**WHAT IS REQUIRED:** Repeat the data exactly, please.

**RECORDS PROVIDED:**
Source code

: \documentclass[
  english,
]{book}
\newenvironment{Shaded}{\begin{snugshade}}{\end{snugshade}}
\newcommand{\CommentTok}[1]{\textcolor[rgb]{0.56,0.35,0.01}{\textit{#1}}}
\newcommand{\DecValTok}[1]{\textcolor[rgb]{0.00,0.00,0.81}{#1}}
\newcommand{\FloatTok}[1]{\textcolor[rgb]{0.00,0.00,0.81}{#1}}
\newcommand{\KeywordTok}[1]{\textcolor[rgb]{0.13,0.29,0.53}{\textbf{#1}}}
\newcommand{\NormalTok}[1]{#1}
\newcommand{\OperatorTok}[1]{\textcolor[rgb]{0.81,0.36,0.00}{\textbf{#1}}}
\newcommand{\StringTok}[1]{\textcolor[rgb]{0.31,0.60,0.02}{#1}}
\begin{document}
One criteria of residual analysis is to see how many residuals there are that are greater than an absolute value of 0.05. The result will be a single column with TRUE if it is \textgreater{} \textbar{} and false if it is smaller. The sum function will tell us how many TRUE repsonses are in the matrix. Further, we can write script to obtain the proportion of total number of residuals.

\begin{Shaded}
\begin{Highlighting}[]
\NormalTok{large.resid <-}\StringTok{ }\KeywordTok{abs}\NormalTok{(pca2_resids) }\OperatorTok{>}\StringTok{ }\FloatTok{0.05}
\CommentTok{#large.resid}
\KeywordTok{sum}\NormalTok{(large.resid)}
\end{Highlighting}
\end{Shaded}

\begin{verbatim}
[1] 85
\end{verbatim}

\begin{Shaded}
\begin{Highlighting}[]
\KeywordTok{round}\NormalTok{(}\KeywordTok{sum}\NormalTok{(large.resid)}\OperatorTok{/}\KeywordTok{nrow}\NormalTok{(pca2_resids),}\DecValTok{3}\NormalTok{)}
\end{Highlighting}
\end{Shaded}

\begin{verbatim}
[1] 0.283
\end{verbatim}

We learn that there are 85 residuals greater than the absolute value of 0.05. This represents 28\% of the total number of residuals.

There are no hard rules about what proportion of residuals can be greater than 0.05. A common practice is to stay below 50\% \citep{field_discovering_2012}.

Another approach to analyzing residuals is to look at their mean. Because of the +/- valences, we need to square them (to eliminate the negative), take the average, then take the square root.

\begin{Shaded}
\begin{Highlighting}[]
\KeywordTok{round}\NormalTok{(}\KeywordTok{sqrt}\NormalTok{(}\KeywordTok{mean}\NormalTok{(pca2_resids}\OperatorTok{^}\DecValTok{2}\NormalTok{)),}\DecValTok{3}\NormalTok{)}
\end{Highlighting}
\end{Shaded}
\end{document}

**ANSWER TO THIS PROBLEM:**
Source code

: \documentclass[
  english,
]{book}
\newenvironment{Shaded}{\begin{snugshade}}{\end{snugshade}}
\newcommand{\CommentTok}[1]{\textcolor[rgb]{0.56,0.35,0.01}{\textit{#1}}}
\newcommand{\DecValTok}[1]{\textcolor[rgb]{0.00,0.00,0.81}{#1}}
\newcommand{\FloatTok}[1]{\textcolor[rgb]{0.00,0.00,0.81}{#1}}
\newcommand{\KeywordTok}[1]{\textcolor[rgb]{0.13,0.29,0.53}{\textbf{#1}}}
\newcommand{\NormalTok}[1]{#1}
\newcommand{\OperatorTok}[1]{\textcolor[rgb]{0.81,0.36,0.00}{\textbf{#1}}}
\newcommand{\StringTok}[1]{\textcolor[rgb]{0.31,0.60,0.02}{#1}}
\begin{document}
One criteria of residual analysis is to see how many residuals there are that are greater than an absolute value of 0.05. The result will be a single column with TRUE if it is \textgreater{} \textbar{} and false if it is smaller. The sum function will tell us how many TRUE repsonses are in the matrix. Further, we can write script to obtain the proportion of total number of residuals.

\begin{Shaded}
\begin{Highlighting}[]
\NormalTok{large.resid <-}\StringTok{ }\KeywordTok{abs}\NormalTok{(pca2_resids) }\OperatorTok{>}\StringTok{ }\FloatTok{0.05}
\CommentTok{#large.resid}
\KeywordTok{sum}\NormalTok{(large.resid)}
\end{Highlighting}
\end{Shaded}

\begin{verbatim}
[1] 85
\end{verbatim}

\begin{Shaded}
\begin{Highlighting}[]
\KeywordTok{round}\NormalTok{(}\KeywordTok{sum}\NormalTok{(large.resid)}\OperatorTok{/}\KeywordTok{nrow}\NormalTok{(pca2_resids),}\DecValTok{3}\NormalTok{)}
\end{Highlighting}
\end{Shaded}

\begin{verbatim}
[1] 0.283
\end{verbatim}

We learn that there are 85 residuals greater than the absolute value of 0.05. This represents 28\% of the total number of residuals.

There are no hard rules about what proportion of residuals can be greater than 0.05. A common practice is to stay below 50\% \citep{field_discovering_2012}.

Another approach to analyzing residuals is to look at their mean. Because of the +/- valences, we need to square them (to eliminate the negative), take the average, then take the square root.

\begin{Shaded}
\begin{Highlighting}[]
\KeywordTok{round}\NormalTok{(}\KeywordTok{sqrt}\NormalTok{(}\KeywordTok{mean}\NormalTok{(pca2_resids}\OperatorTok{^}\DecValTok{2}\NormalTok{)),}\DecValTok{3}\NormalTok{)}
\end{Highlighting}
\end{Shaded}
\end{document}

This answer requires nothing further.